═══ Records for the task ═══

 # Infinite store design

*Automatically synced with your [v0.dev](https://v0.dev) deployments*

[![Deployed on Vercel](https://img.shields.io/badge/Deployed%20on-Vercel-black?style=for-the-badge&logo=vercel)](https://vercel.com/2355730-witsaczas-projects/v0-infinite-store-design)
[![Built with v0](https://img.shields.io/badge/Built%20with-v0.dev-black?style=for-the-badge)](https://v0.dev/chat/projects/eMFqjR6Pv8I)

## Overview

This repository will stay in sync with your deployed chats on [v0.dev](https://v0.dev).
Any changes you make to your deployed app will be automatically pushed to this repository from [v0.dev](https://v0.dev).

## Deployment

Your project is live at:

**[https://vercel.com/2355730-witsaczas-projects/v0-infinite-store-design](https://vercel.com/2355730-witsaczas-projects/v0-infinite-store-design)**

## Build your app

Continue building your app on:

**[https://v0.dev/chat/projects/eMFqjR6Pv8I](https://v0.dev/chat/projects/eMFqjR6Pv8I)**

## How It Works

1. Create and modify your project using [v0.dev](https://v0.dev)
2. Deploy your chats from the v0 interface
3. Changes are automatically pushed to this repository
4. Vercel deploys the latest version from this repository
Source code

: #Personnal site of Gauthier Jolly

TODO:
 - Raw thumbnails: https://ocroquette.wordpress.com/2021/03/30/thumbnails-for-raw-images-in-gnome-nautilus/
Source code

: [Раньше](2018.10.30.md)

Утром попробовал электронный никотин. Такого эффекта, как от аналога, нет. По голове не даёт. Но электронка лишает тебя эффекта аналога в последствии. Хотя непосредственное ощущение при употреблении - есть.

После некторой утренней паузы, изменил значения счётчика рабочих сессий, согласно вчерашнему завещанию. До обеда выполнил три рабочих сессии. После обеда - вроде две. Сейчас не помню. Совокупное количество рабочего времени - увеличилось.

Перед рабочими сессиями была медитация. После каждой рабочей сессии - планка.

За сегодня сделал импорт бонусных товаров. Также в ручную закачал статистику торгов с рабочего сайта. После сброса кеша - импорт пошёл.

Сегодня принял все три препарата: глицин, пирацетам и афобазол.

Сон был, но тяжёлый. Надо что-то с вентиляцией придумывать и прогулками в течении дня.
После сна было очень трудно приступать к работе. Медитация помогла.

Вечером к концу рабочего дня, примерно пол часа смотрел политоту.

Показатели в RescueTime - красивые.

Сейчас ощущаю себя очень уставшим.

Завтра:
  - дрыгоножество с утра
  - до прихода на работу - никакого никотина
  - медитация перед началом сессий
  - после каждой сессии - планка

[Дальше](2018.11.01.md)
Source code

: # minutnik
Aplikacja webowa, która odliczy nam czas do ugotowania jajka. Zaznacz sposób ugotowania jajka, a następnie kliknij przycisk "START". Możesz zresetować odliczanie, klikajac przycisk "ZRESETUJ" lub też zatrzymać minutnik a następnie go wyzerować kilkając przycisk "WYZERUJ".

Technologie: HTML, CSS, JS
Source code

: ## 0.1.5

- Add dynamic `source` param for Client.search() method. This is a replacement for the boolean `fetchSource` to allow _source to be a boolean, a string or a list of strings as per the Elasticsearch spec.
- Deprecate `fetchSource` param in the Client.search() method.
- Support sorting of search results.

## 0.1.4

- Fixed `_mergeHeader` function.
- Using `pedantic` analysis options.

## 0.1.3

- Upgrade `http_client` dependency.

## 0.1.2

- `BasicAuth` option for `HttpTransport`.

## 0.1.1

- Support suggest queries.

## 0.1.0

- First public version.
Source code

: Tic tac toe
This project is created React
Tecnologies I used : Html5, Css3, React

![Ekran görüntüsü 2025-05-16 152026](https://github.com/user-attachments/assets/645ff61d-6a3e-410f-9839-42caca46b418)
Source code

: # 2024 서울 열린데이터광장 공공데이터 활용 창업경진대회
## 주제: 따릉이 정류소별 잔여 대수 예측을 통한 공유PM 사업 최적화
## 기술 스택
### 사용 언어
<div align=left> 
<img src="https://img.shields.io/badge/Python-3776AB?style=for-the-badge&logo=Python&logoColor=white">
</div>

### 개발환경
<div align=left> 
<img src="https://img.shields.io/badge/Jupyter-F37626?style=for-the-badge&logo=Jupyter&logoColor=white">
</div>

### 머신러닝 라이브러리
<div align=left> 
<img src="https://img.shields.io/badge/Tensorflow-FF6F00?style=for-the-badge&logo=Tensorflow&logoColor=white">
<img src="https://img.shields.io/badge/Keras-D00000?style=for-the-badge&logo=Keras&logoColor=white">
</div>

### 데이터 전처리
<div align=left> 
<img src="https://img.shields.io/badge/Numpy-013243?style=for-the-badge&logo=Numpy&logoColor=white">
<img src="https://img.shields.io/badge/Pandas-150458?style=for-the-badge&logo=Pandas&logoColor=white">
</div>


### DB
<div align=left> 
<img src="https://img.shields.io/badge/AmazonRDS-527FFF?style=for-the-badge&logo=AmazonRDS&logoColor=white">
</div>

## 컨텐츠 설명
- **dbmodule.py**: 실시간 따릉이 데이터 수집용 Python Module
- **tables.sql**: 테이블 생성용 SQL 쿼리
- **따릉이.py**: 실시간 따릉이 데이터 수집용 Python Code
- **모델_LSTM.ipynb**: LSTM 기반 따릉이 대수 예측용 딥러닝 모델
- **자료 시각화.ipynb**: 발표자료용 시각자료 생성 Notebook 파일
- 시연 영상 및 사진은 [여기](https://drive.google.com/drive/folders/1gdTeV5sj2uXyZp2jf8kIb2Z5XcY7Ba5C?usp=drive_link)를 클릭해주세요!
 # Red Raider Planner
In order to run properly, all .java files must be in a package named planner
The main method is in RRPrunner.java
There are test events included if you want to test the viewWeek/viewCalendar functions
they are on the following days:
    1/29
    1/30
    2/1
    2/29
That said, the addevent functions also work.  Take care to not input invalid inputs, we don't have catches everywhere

═══

■ **Task requirements**
Take the first line of the material above as the start and the line that contains "your [v0.dev](https://v0.dev) deployments*" as the end. Output only that span, every line exactly as it stands.

■ **Result of this task**
 # Infinite store design

*Automatically synced with your [v0.dev](https://v0.dev) deployments*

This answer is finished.